My DataFrame looks like this:我的 DataFrame 看起来像这样:
a1 b1 c1 d1 e1
A 10 10 1 2 0
B 20 20 2 1 1
C 30 30 3 1 0
D 40 40 4 1 1
E 40 40 4 1 2
F 40 40 4 1 1
I want to do math operations only for values where e1
is the same.我只想对e1
相同的值进行数学运算。
For example: ( a1A
+ a1C
) / ( c1A
+ c1C
) for values where C
is the same.例如:( a1A
+ a1C
) / ( c1A
+ c1C
) 对于C
相同的值。 So I would end up with a dataframe like this:所以我最终会得到一个这样的数据框:
a1 b1 c1 d1 e1 result
A 10 10 1 2 0 (a1A + a1C) / ( c1A + c1C )
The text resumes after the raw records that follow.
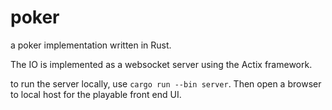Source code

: # poker

a poker implementation written in Rust.

The IO is implemented as a websocket server using the Actix framework.

to run the server locally, use ```cargo run --bin server```. Then open a browser to local host for the playable front end UI. 
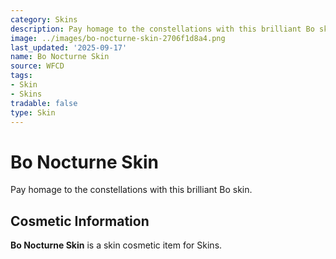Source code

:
 ```yaml
---
category: Skins
description: Pay homage to the constellations with this brilliant Bo skin.
image: ../images/bo-nocturne-skin-2706f1d8a4.png
last_updated: '2025-09-17'
name: Bo Nocturne Skin
source: WFCD
tags:
- Skin
- Skins
tradable: false
type: Skin
---
```


# Bo Nocturne Skin

Pay homage to the constellations with this brilliant Bo skin.

## Cosmetic Information

**Bo Nocturne Skin** is a skin cosmetic item for Skins.

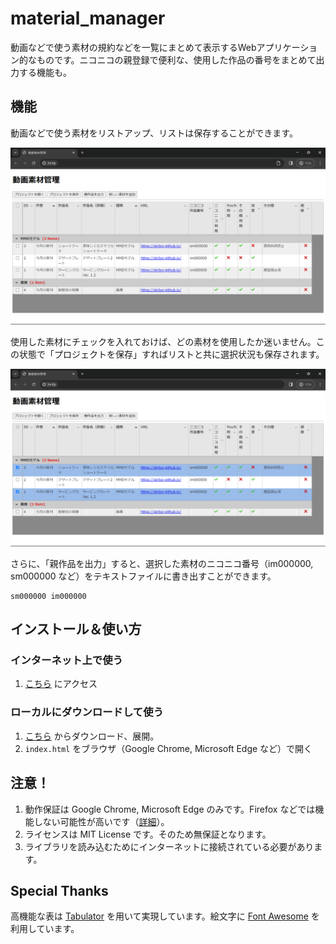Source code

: # material_manager
動画などで使う素材の規約などを一覧にまとめて表示するWebアプリケーション的なものです。ニコニコの親登録で便利な、使用した作品の番号をまとめて出力する機能も。

## 機能
動画などで使う素材をリストアップ、リストは保存することができます。

![使用例1](./img/1.png)

使用した素材にチェックを入れておけば、どの素材を使用したか迷いません。この状態で「プロジェクトを保存」すればリストと共に選択状況も保存されます。

![使用例2（素材を選択）](./img/2.png)

さらに、「親作品を出力」すると、選択した素材のニコニコ番号（im000000, sm000000 など）をテキストファイルに書き出すことができます。

```
sm000000 im000000
```

## インストール＆使い方
### インターネット上で使う
1. [こちら](https://skrbcr.github.io/material_manager/) にアクセス

### ローカルにダウンロードして使う
1. [こちら](https://github.com/skrbcr/material_manager/archive/refs/heads/main.zip) からダウンロード、展開。
2. `index.html` をブラウザ（Google Chrome, Microsoft Edge など）で開く

## 注意！
1. 動作保証は Google Chrome, Microsoft Edge のみです。Firefox などでは機能しない可能性が高いです（[詳細](https://developer.mozilla.org/ja/docs/Web/API/Window/showSaveFilePicker#%E3%83%96%E3%83%A9%E3%82%A6%E3%82%B6%E3%83%BC%E3%81%AE%E4%BA%92%E6%8F%9B%E6%80%A7)）。
2. ライセンスは MIT License です。そのため無保証となります。
3. ライブラリを読み込むためにインターネットに接続されている必要があります。

## Special Thanks
高機能な表は [Tabulator](https://tabulator.info/) を用いて実現しています。絵文字に [Font Awesome](https://fontawesome.com/) を利用しています。

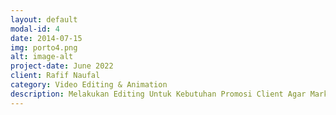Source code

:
 ```yaml
---
layout: default
modal-id: 4
date: 2014-07-15
img: porto4.png
alt: image-alt
project-date: June 2022
client: Rafif Naufal
category: Video Editing & Animation
description: Melakukan Editing Untuk Kebutuhan Promosi Client Agar Marketing Maksimal.
---
```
B 20 20 2 1 1 (a1B + a1D+ a1F) / ( c1B + c1D+ c1F )
C 30 30 3 1 0 Do not calculate it because its already calculated
D 40 40 4 1 1 Do not calculate it because its already calculated
E 40 40 4 1 2 (a1E / c1E)
F 40 40 4 1 1 Do not calculate it because its already calculatedcalculated
I do not know how could I apply a condition to the calculations and how would I omit calculations if it has already been calculated.我不知道如何将条件应用于计算,如果已经计算过,我将如何省略计算。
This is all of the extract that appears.